A widowed bar hostess (Hideko Takamine) struggling to survive in post-war Japan must decide whether to remarry or open an establishment of her own.
- Character Studies
- Feminism and Women’s Issues
- Japanese Films
- Widows and Widowers
Only two of little-known Japanese director Mikio Naruse’s films (Late Chrysanthemums  and Floating Clouds ) are listed in Peary’s book, but this later Naruse movie remains must-see viewing as well. Widowed Keiko (Takamine) — approaching thirty (!) — is stuck in a dead-end job with little chance to move “up”. While in the midst of seriously considering opening her own bar, she witnesses her “rival” trying the same thing and failing miserably — and, though a married male suitor is willing to loan Keiko money in return for “favors”, Keiko refuses to compromise herself. Having made a vow of lifelong loyalty to her dead husband, she’s remained celibate since his death, and is unable to act upon her desire for romance (or sex) without guilt; when she finally does give in to men’s solicitations (twice), she’s badly burnt both times.
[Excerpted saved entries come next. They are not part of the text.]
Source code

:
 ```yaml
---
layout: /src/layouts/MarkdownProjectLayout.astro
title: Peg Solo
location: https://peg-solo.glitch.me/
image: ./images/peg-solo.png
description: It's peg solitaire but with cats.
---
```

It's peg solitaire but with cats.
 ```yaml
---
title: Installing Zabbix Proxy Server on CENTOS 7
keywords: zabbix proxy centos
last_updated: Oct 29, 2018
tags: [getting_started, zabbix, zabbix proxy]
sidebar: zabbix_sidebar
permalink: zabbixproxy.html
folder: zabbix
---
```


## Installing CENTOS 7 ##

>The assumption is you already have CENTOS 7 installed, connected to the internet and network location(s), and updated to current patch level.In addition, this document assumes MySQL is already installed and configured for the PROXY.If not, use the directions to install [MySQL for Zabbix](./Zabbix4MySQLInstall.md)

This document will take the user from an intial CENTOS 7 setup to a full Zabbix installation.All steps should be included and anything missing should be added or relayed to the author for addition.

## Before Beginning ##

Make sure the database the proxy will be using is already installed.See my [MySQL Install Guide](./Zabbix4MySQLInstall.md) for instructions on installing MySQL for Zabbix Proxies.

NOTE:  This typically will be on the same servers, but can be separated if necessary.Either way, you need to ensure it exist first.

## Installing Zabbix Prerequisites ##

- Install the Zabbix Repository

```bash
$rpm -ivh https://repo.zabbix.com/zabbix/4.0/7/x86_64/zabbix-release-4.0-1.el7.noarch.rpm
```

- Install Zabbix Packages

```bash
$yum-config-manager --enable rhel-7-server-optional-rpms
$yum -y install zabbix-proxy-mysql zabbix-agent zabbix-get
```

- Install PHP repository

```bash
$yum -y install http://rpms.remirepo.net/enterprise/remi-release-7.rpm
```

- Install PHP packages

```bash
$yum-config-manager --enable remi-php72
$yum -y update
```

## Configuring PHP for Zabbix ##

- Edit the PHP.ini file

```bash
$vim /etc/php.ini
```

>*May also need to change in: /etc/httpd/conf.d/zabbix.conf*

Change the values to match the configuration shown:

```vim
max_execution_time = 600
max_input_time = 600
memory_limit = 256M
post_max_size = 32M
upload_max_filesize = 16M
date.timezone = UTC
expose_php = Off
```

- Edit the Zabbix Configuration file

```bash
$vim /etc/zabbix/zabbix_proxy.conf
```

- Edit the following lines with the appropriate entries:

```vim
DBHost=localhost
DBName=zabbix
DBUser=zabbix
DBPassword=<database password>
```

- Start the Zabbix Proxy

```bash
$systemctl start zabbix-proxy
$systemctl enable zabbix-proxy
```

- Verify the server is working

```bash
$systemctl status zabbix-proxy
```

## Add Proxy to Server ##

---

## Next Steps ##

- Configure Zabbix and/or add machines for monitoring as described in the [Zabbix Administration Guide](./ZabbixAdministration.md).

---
Despite its decidedly grim storyline, however, When a Woman… remains eminently watchable, thanks in large part to Takamine’s sensitive portrayal as Keiko: she manages to exude both integrity and vulnerability at once, making us believe she’ll be alright despite the odds against her.
P.S. When a Woman… evokes Mizoguchi’s post-war work — particularly A Geisha (1953) and Street of Shame (1955) — but with a decidedly “jazzy” twist, thanks to Toshiro Mayuzumi’s xylophone-heavy score and Satoshi Chuko’s “modern” interiors.
Redeeming Qualities and Moments:
- Hideko Takamine as Keiko
- Masayuki Mori as Keiko’s married love interest
- Tatsuya Nakadai as Kenichi Komatsu
- Daisuke Kato as Keiko’s roly-poly suitor
- Masao Tamai’s gorgeous b&w cinematography
- A devastating look at female survival in a patriarchal society
- Toshiro Mayuzumi’s jazzy score
Yes. This unsung masterpiece should definitely be seen by all film fanatics.